Toni Morrison Endorses Barack Obama

Toni MorrisonAs eloquent as ever, author Toni Morrison announced her endorsement of Sen. Barack Obama. Here is her letter.

Dear Senator Obama,

This letter represents a first for me–a public endorsement of a Presidential candidate. I feel driven to let you know why I am writing it. One reason is it may help gather other supporters; another is that this is one of those singular moments that nations ignore at their peril. I will not rehearse the multiple crises facing us, but of one thing I am certain: this opportunity for a national evolution (even revolution) will not come again soon, and I am convinced you are the person to capture it.
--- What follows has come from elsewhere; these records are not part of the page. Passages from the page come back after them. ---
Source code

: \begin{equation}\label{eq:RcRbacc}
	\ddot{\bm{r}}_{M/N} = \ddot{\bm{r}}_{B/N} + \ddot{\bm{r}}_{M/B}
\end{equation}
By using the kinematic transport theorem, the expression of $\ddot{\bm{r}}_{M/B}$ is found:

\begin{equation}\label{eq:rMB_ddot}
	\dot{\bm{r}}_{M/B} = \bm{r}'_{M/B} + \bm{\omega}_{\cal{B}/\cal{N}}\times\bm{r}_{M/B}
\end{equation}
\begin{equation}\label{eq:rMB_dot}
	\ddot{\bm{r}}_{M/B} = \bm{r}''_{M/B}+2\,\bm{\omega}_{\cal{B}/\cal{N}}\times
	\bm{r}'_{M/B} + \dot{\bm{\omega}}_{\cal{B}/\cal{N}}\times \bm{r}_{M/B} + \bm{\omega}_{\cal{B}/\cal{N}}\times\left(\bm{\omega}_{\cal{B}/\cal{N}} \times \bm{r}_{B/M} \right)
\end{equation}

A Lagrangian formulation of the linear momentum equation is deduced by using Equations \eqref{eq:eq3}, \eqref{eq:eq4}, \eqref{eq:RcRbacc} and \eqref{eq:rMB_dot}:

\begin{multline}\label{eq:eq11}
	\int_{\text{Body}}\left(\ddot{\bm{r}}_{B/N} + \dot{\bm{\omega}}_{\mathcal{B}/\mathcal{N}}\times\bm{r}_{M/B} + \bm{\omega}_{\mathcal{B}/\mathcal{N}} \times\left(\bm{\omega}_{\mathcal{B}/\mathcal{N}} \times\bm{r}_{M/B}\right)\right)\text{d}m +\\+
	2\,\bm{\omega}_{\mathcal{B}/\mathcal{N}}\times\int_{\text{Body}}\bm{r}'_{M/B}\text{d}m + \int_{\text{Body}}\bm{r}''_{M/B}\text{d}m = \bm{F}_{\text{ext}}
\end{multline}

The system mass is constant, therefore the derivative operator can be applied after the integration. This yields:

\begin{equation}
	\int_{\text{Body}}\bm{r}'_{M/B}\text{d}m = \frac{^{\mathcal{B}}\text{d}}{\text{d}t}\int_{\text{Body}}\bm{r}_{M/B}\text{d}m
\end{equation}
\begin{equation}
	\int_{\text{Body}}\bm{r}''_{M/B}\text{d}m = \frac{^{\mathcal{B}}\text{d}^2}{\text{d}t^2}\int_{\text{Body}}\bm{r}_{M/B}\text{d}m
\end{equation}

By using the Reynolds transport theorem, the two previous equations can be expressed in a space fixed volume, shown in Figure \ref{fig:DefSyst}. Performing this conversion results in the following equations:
May I describe to you my thoughts?

I have admired Senator Clinton for years. Her knowledge always seemed to me exhaustive; her negotiation of politics expert. However I am more compelled by the quality of mind (as far as I can measure it) of a candidate. I cared little for her gender as a source of my admiration, and the little I did care was based on the fact that no liberal woman has ever ruled in America. Only conservative or “new-centrist” ones are allowed into that realm. Nor do I care very much for your race[s]. I would not support you if that was all you had to offer or because it might make me “proud.”

In thinking carefully about the strengths of the candidates, I stunned myself when I came to the following conclusion: that in addition to keen intelligence, integrity and a rare authenticity, you exhibit something that has nothing to do with age, experience, race or gender and something I don’t see in other candidates. That something is a creative imagination which coupled with brilliance equals wisdom. It is too bad if we associate it only with gray hair and old age. Or if we call searing vision naivete. Or if we believe cunning is insight. Or if we settle for finessing cures tailored for each ravaged tree in the forest while ignoring the poisonous landscape that feeds and surrounds it. Wisdom is a gift; you can’t train for it, inherit it, learn it in a class, or earn it in the workplace–that access can foster the acquisition of knowledge, but not wisdom.

When, I wondered, was the last time this country was guided by such a leader? Someone whose moral center was un-embargoed? Someone with courage instead of mere ambition? Someone who truly thinks of his country’s citizens as “we,” not “they”? Someone who understands what it will take to help America realize the virtues it fancies about itself, what it desperately needs to become in the world?

Our future is ripe, outrageously rich in its possibilities. Yet unleashing the glory of that future will require a difficult labor, and some may be so frightened of its birth they will refuse to abandon their nostalgia for the womb.

There have been a few prescient leaders in our past, but you are the man for this time.

Good luck to you and to us.

Toni Morrison

No wonder she won the Pulitzer and Nobel Prizes.

7 Comments

  1. A Toni Morrison endorsement is news here! You’re kidding me Bill. So what. Do were care about the Barbra Streisand endorsement too? Who are the Captain and Tennielle pulling for? Anne Rice shilled for Hillary, but I wouldn’t think to put that up here.

    I don’t take lots of stakes in endorsements; I want to know more about policy. I don’t see lots of different between Senator Edwards, Senator Obama and Senator Clinton. I will support any of them, as long as they are the nominee.

  2. OK Dan. I hope today’s endorsement from “The Lion of the Senate” provides the gravitas you think Ms. Morrison lacks.
    You have only a week to match your substantial contribution to the Hillary campaign with similar checks to the other candidates.

  3. I agree with you that most endorsements matter little. I figure they should count for little in accruing to the benefit of my candidate rather than for the competition.

    It wasn’t the Captain or Tenille who dubbed Bill Clinton the first Black president. Neither was it Streisand or Anne Rice.

    We both know that people vote for president as much with their hearts as with their heads. People care as much about the soft qualities- character, wisdom, judgment – as the hard qualities – policy.

    It is to those soft qualities that Ms. Morrison speaks and, having been the one who actually did dub Bill Clinton as the first Black president, her endorsement carries a certain quality that most others lack.

  4. in the end, can we agree that if a ham sandwich wins the Democratic nomination, we’ll all vote for ot?

  5. in the end, can we agree that if a ham sandwich wins the Democratic nomination, we’ll all vote for ot? –

    Dan, what if I just can’t vote for ham? I mean, I Just can’t, ham is just hated by so many people, they’d rather starve than eat ham.

    Couldn’t we have it be a turkey sandwich?

  6. Vote for Jello; everyone loves Jello. My point is: If Clinton gets the nomination, we’ll vote for her. If Obama gets it, we’ll vote for him. If Edwards gets it, we’ll vote for him too. Our candidates are far superior to any of the Republicans.